◆ Task inputs

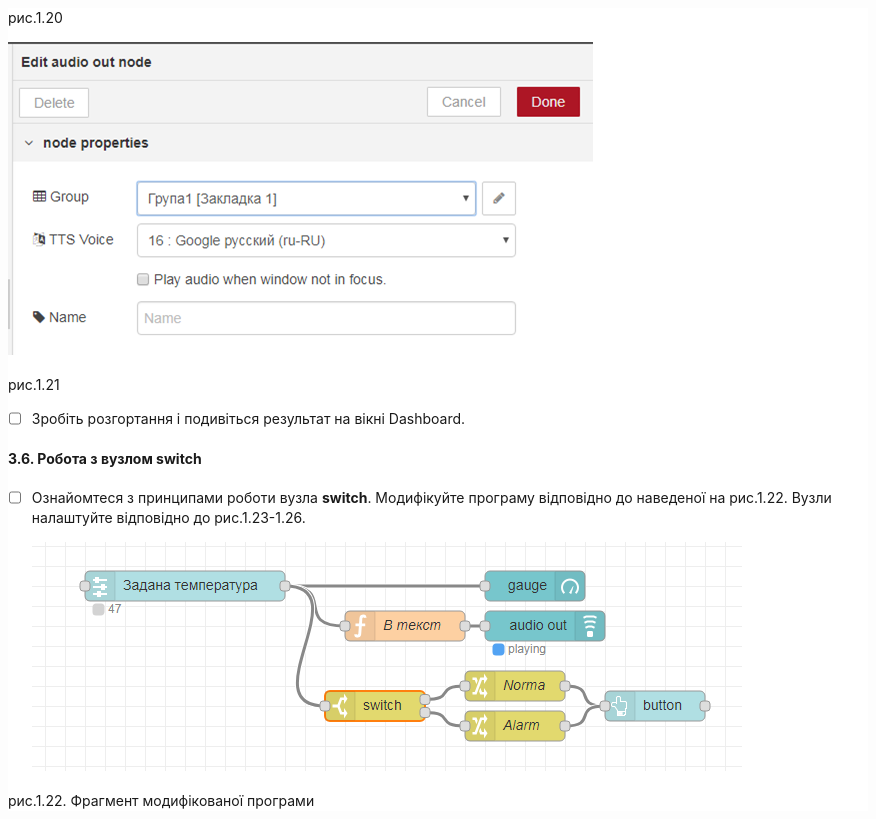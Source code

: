 рис.1.20

  ![рис.21](NodeRedMedia/Рисунок21.png) 

рис.1.21

- [ ] Зробіть розгортання і подивіться результат на вікні Dashboard.  

#### 3.6. Робота з вузлом switch

- [ ] Ознайомтеся з принципами роботи вузла **switch**. Модифікуйте програму відповідно до наведеної на рис.1.22. Вузли налаштуйте відповідно до рис.1.23-1.26. 

  ![рис.22. Фрагмент модифікованої програми](NodeRedMedia/Рисунок22.png) 

рис.1.22. Фрагмент модифікованої програми
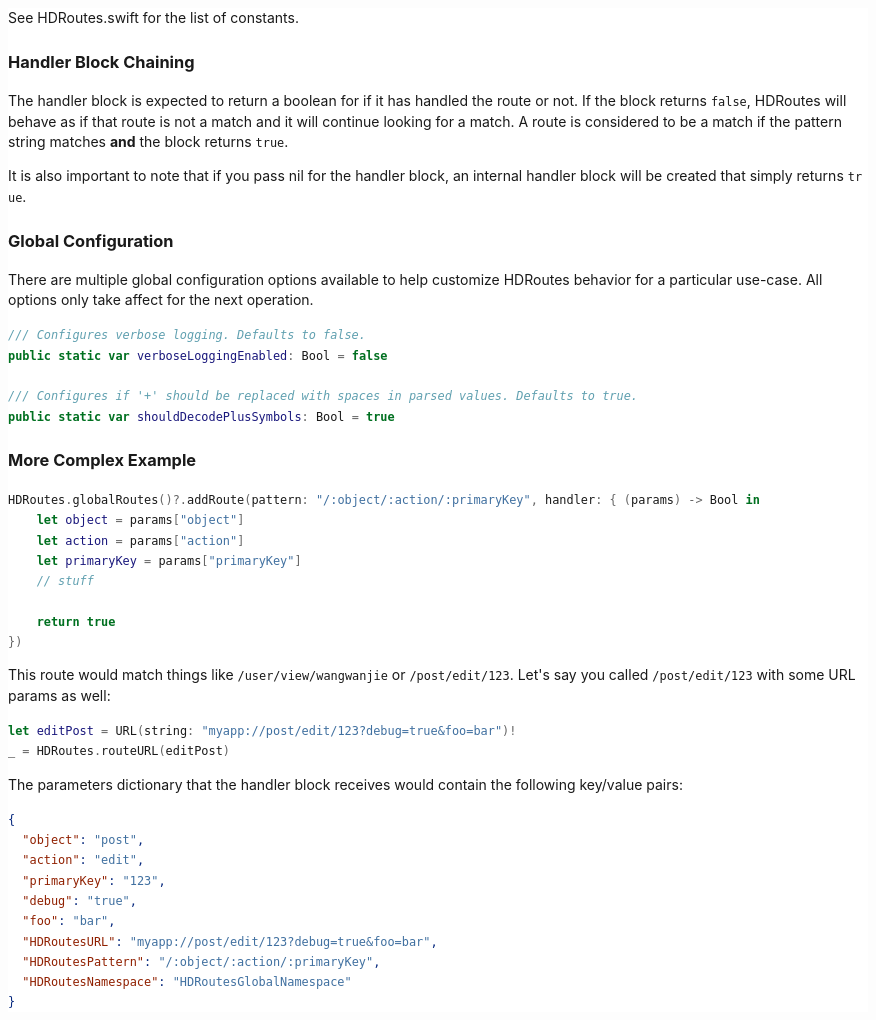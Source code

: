 See HDRoutes.swift for the list of constants.

### Handler Block Chaining ###

The handler block is expected to return a boolean for if it has handled the route or not. If the block returns `false`, HDRoutes will behave as if that route is not a match and it will continue looking for a match. A route is considered to be a match if the pattern string matches **and** the block returns `true`.

It is also important to note that if you pass nil for the handler block, an internal handler block will be created that simply returns `true`.

### Global Configuration ###

There are multiple global configuration options available to help customize HDRoutes behavior for a particular use-case. All options only take affect for the next operation.

```swift
/// Configures verbose logging. Defaults to false.
public static var verboseLoggingEnabled: Bool = false

/// Configures if '+' should be replaced with spaces in parsed values. Defaults to true.
public static var shouldDecodePlusSymbols: Bool = true
```

### More Complex Example ###

```swift
HDRoutes.globalRoutes()?.addRoute(pattern: "/:object/:action/:primaryKey", handler: { (params) -> Bool in
    let object = params["object"]
    let action = params["action"]
    let primaryKey = params["primaryKey"]
    // stuff
    
    return true
})
```

This route would match things like `/user/view/wangwanjie` or `/post/edit/123`. Let's say you called `/post/edit/123` with some URL params as well:

```swift
let editPost = URL(string: "myapp://post/edit/123?debug=true&foo=bar")!
_ = HDRoutes.routeURL(editPost)
```

The parameters dictionary that the handler block receives would contain the following key/value pairs:

```json
{
  "object": "post",
  "action": "edit",
  "primaryKey": "123",
  "debug": "true",
  "foo": "bar",
  "HDRoutesURL": "myapp://post/edit/123?debug=true&foo=bar",
  "HDRoutesPattern": "/:object/:action/:primaryKey",
  "HDRoutesNamespace": "HDRoutesGlobalNamespace"
}
```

◆ Task brief
Looking only at the data above, say how many of its lines contain the string "Configures", and nothing more.

◆ Your response
2